The concept presented in our last installment, five “intervals” needed to completely secure or “house” one of them, and three “intervals” moving against two “intervals” as two “intervals” react against three “intervals” to accomplish this, is presented in Jesus’ equation of One. He says:
…five in one house divided, three against two, and two against three.
Preston Harold says:
To insure that these words be recognized as a mathematical formula, Jesus gives an explicit division of the household. He states it as: father against son, mother versus daughter, mother-in-law versus daughter-in-law. Only if the mother plays a dual role—that is, mother is also mother-in-law – can these six “factors” be reduced to five forces, the number of forces “at issue” in one’s household as given in the equation. And only if every family were four in number with one son married, and one daughter unmarried, could the words apply to life. Jesus spoke symbolically or poetically, but He spoke as a mathematician…

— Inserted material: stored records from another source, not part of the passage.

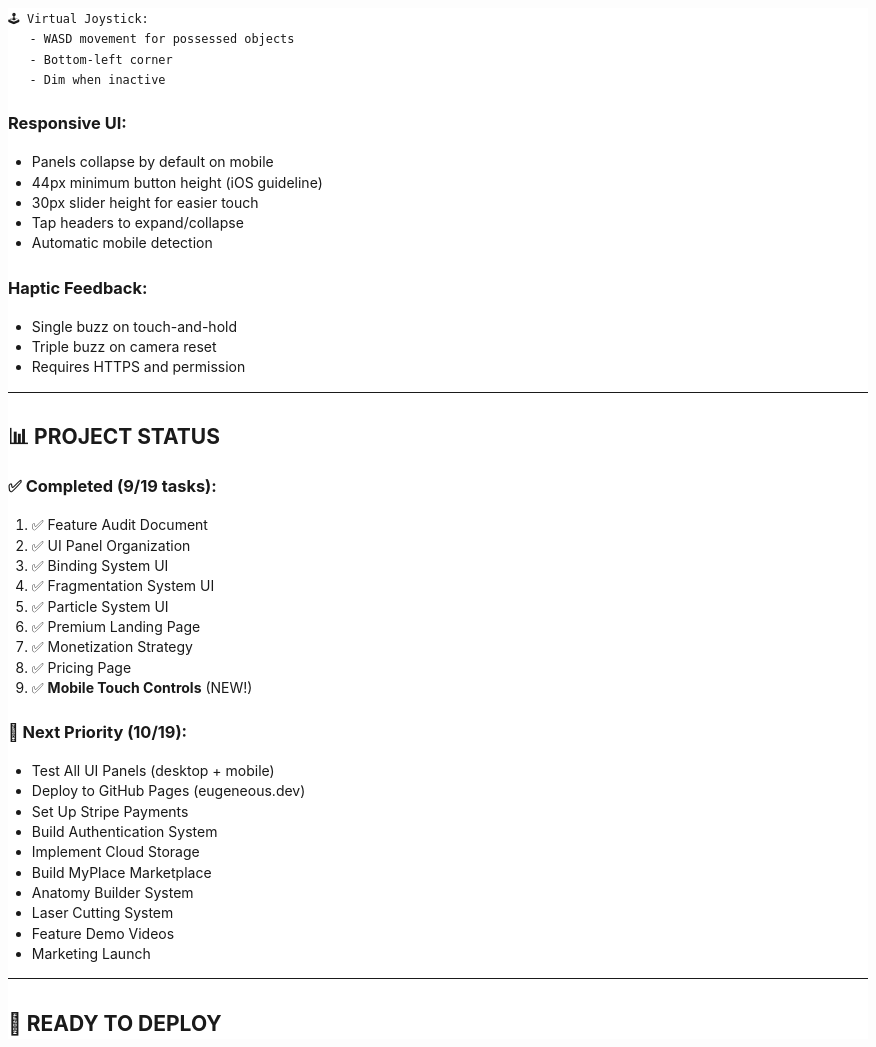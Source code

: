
 ```
🕹️ Virtual Joystick:
   - WASD movement for possessed objects
   - Bottom-left corner
   - Dim when inactive
```

### **Responsive UI:**
- Panels collapse by default on mobile
- 44px minimum button height (iOS guideline)
- 30px slider height for easier touch
- Tap headers to expand/collapse
- Automatic mobile detection

### **Haptic Feedback:**
- Single buzz on touch-and-hold
- Triple buzz on camera reset
- Requires HTTPS and permission

---

## 📊 PROJECT STATUS

### **✅ Completed (9/19 tasks):**
1. ✅ Feature Audit Document
2. ✅ UI Panel Organization
3. ✅ Binding System UI
4. ✅ Fragmentation System UI
5. ✅ Particle System UI
6. ✅ Premium Landing Page
7. ✅ Monetization Strategy
8. ✅ Pricing Page
9. ✅ **Mobile Touch Controls** (NEW!)

### **🔄 Next Priority (10/19):**
- Test All UI Panels (desktop + mobile)
- Deploy to GitHub Pages (eugeneous.dev)
- Set Up Stripe Payments
- Build Authentication System
- Implement Cloud Storage
- Build MyPlace Marketplace
- Anatomy Builder System
- Laser Cutting System
- Feature Demo Videos
- Marketing Launch

---

## 🚀 READY TO DEPLOY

Jesus states the field formula so explicitly that His words bespeak a still “finer division” underlying the matrix. That is, he describes the forces at issue as: father versus son, and son versus father; mother versus daughter, and daughter versus mother; mother-in-law versus daughter-in-law, and daughter-in-law versus mother-in-law. His words give rise to twelve signs, eight negative, four positive, thereby “elaborating” the ratio of negative to positive force, presenting the concept that a still finer division of forces underlies the “field” – a force that involves “doubly stated double negatives” giving rise to a negative effect which is of positive value in life, an effect that sustains the division of the manifestly positive factors and/or measurable dimensions of one thing.

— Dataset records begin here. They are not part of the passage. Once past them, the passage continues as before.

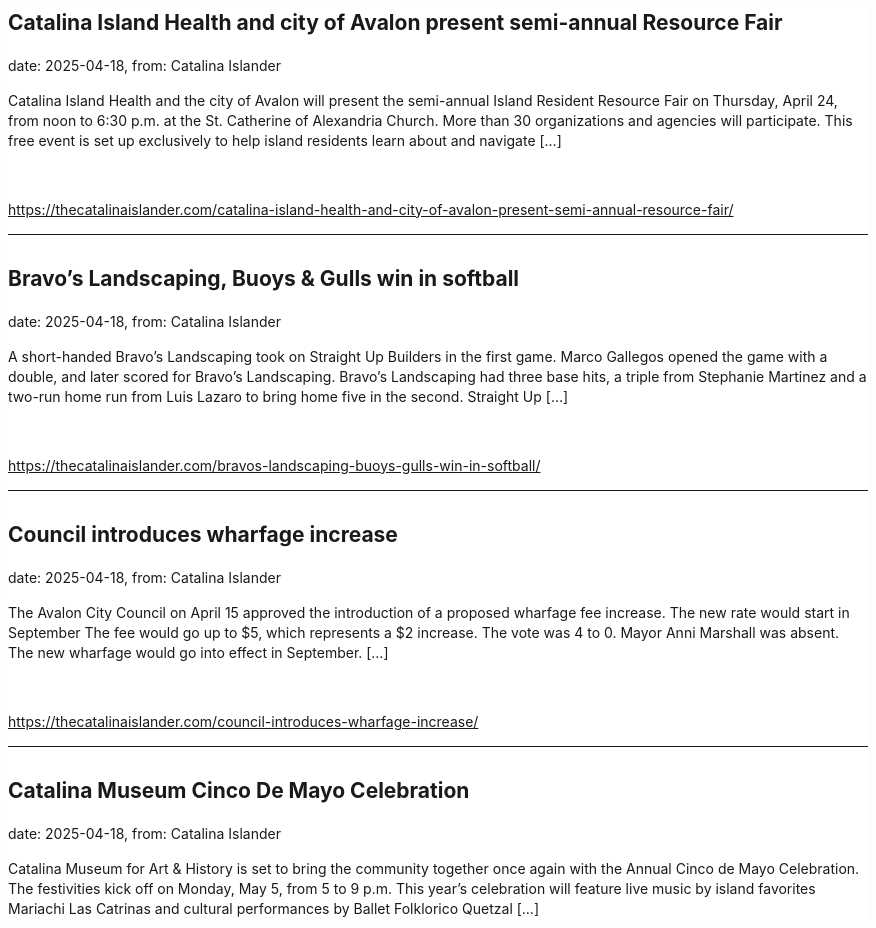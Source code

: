 ## Catalina Island Health and city of Avalon present semi-annual Resource Fair

date: 2025-04-18, from: Catalina Islander

Catalina Island Health and the city of Avalon will present the semi-annual Island Resident Resource Fair on Thursday, April 24, from noon to 6:30 p.m. at the St. Catherine of Alexandria Church. More than 30 organizations and agencies will participate. This free event is set up exclusively to help island residents learn about and navigate [&#8230;] 

<br> 

<https://thecatalinaislander.com/catalina-island-health-and-city-of-avalon-present-semi-annual-resource-fair/>

---

## Bravo’s Landscaping, Buoys & Gulls win in softball

date: 2025-04-18, from: Catalina Islander

A short-handed Bravo’s Landscaping took on Straight Up Builders in the first game. Marco Gallegos opened the game with a double, and later scored for Bravo’s Landscaping. Bravo’s Landscaping had three base hits, a triple from Stephanie Martinez and a two-run home run from Luis Lazaro to bring home five in the second. Straight Up [&#8230;] 

<br> 

<https://thecatalinaislander.com/bravos-landscaping-buoys-gulls-win-in-softball/>

---

## Council introduces wharfage increase

date: 2025-04-18, from: Catalina Islander

The Avalon City Council on April 15 approved the introduction of a proposed wharfage fee increase. The new rate would start in September The fee would go up to $5, which represents a $2 increase. The vote was 4 to 0. Mayor Anni Marshall was absent. The new wharfage would go into effect in September. [&#8230;] 

<br> 

<https://thecatalinaislander.com/council-introduces-wharfage-increase/>

---

## Catalina Museum Cinco De Mayo Celebration

date: 2025-04-18, from: Catalina Islander

Catalina Museum for Art &#38; History is set to bring the community together once again with the Annual Cinco de Mayo Celebration. The festivities kick off on Monday, May 5, from 5 to 9 p.m. This year’s celebration will feature live music by island favorites Mariachi Las Catrinas and cultural performances by Ballet Folklorico Quetzal [&#8230;]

Harold goes on to explain how both negative and positive polarities are necessary for the manifestation of life:
This negative effect that is of value in life, but can be expressed by “nothing positive,” may be described only as Lao-tzu describes Tao:
We put thirty spokes together and call it a wheel;
But it is on the space where there is nothing that the utility of the wheel depends…
Therefore just as we take advantage of what is, we should recognize the utility of what is not.
This, Tao—Holy Ghost, zero, nothing explicable—has endless descriptions which yet cannot describe the nature of it:
There is something formless yet complete
That existed before heaven and earth.
How still! How empty!
Dependent on nothing, unchanging,
All pervading, unfailing.
Is it not space? Only by paradoxical exclamation points can the fullness of it in the universe be implied, so that “Tao never does; Yet through it all things are done.” Space may be seen as pre-existent unity and multiplicity at once, as continuous creation of positive value by means of the eternal presence of “nothing manifest” in which one and all have their being.